A faithful transcription is wanted of the lines from the top of the material through the line that holds "0，超出了可表示的范围，JavaScript 就直接将其转为 0。", both ends included, leaving out the pictures.

--- Recorded data ---

====

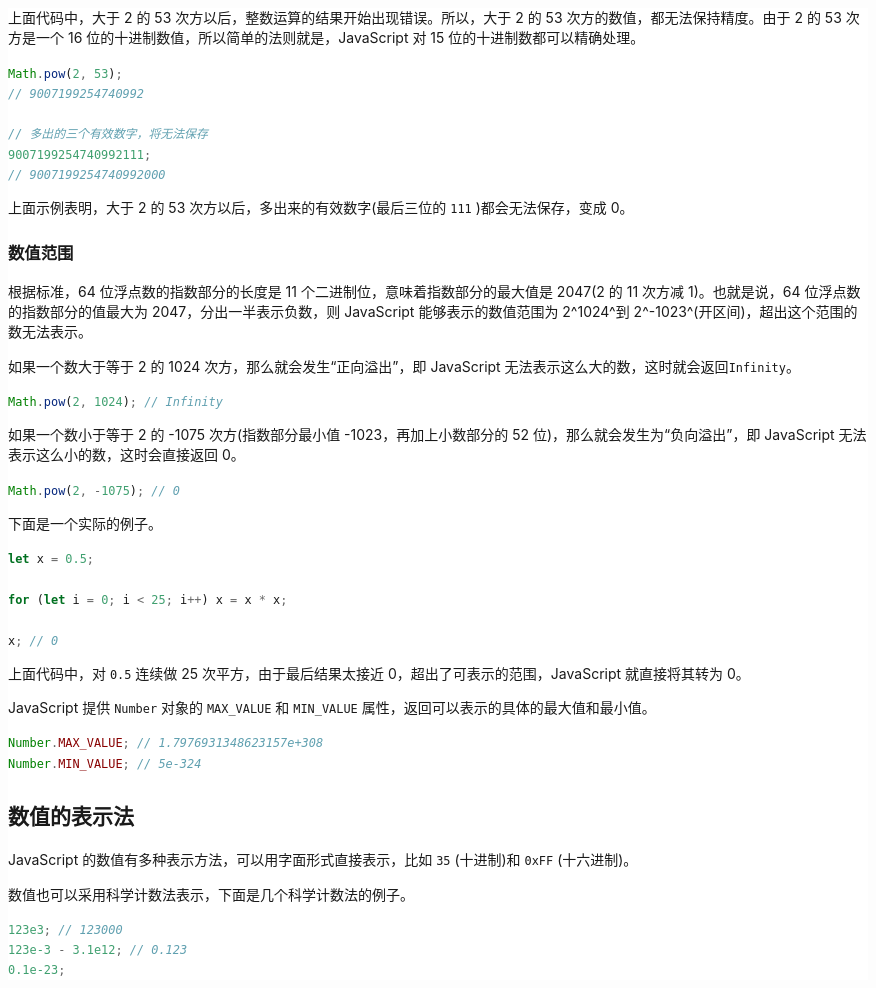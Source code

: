 上面代码中，大于 2 的 53 次方以后，整数运算的结果开始出现错误。所以，大于 2 的 53 次方的数值，都无法保持精度。由于 2 的 53 次方是一个 16 位的十进制数值，所以简单的法则就是，JavaScript 对 15 位的十进制数都可以精确处理。

```js
Math.pow(2, 53);
// 9007199254740992

// 多出的三个有效数字，将无法保存
9007199254740992111;
// 9007199254740992000
```

上面示例表明，大于 2 的 53 次方以后，多出来的有效数字(最后三位的 `111` )都会无法保存，变成 0。

### 数值范围

根据标准，64 位浮点数的指数部分的长度是 11 个二进制位，意味着指数部分的最大值是 2047(2 的 11 次方减 1)。也就是说，64 位浮点数的指数部分的值最大为 2047，分出一半表示负数，则 JavaScript 能够表示的数值范围为 2^1024^到 2^-1023^(开区间)，超出这个范围的数无法表示。

如果一个数大于等于 2 的 1024 次方，那么就会发生“正向溢出”，即 JavaScript 无法表示这么大的数，这时就会返回`Infinity`。

```js
Math.pow(2, 1024); // Infinity
```

如果一个数小于等于 2 的 -1075 次方(指数部分最小值 -1023，再加上小数部分的 52 位)，那么就会发生为“负向溢出”，即 JavaScript 无法表示这么小的数，这时会直接返回 0。

```js
Math.pow(2, -1075); // 0
```

下面是一个实际的例子。

```js
let x = 0.5;

for (let i = 0; i < 25; i++) x = x * x;

x; // 0
```

上面代码中，对 `0.5` 连续做 25 次平方，由于最后结果太接近 0，超出了可表示的范围，JavaScript 就直接将其转为 0。

JavaScript 提供 `Number` 对象的 `MAX_VALUE` 和 `MIN_VALUE` 属性，返回可以表示的具体的最大值和最小值。

```js
Number.MAX_VALUE; // 1.7976931348623157e+308
Number.MIN_VALUE; // 5e-324
```

## 数值的表示法

JavaScript 的数值有多种表示方法，可以用字面形式直接表示，比如 `35` (十进制)和 `0xFF` (十六进制)。

数值也可以采用科学计数法表示，下面是几个科学计数法的例子。

```js
123e3; // 123000
123e-3 - 3.1e12; // 0.123
0.1e-23;
```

====

--- Response area ---
Source code

: 上面代码中，大于 2 的 53 次方以后，整数运算的结果开始出现错误。所以，大于 2 的 53 次方的数值，都无法保持精度。由于 2 的 53 次方是一个 16 位的十进制数值，所以简单的法则就是，JavaScript 对 15 位的十进制数都可以精确处理。

```js
Math.pow(2, 53);
// 9007199254740992

// 多出的三个有效数字，将无法保存
9007199254740992111;
// 9007199254740992000
```

上面示例表明，大于 2 的 53 次方以后，多出来的有效数字(最后三位的 `111` )都会无法保存，变成 0。

### 数值范围

根据标准，64 位浮点数的指数部分的长度是 11 个二进制位，意味着指数部分的最大值是 2047(2 的 11 次方减 1)。也就是说，64 位浮点数的指数部分的值最大为 2047，分出一半表示负数，则 JavaScript 能够表示的数值范围为 2^1024^到 2^-1023^(开区间)，超出这个范围的数无法表示。

如果一个数大于等于 2 的 1024 次方，那么就会发生“正向溢出”，即 JavaScript 无法表示这么大的数，这时就会返回`Infinity`。

```js
Math.pow(2, 1024); // Infinity
```

如果一个数小于等于 2 的 -1075 次方(指数部分最小值 -1023，再加上小数部分的 52 位)，那么就会发生为“负向溢出”，即 JavaScript 无法表示这么小的数，这时会直接返回 0。

```js
Math.pow(2, -1075); // 0
```

下面是一个实际的例子。

```js
let x = 0.5;

for (let i = 0; i < 25; i++) x = x * x;

x; // 0
```

上面代码中，对 `0.5` 连续做 25 次平方，由于最后结果太接近 0，超出了可表示的范围，JavaScript 就直接将其转为 0。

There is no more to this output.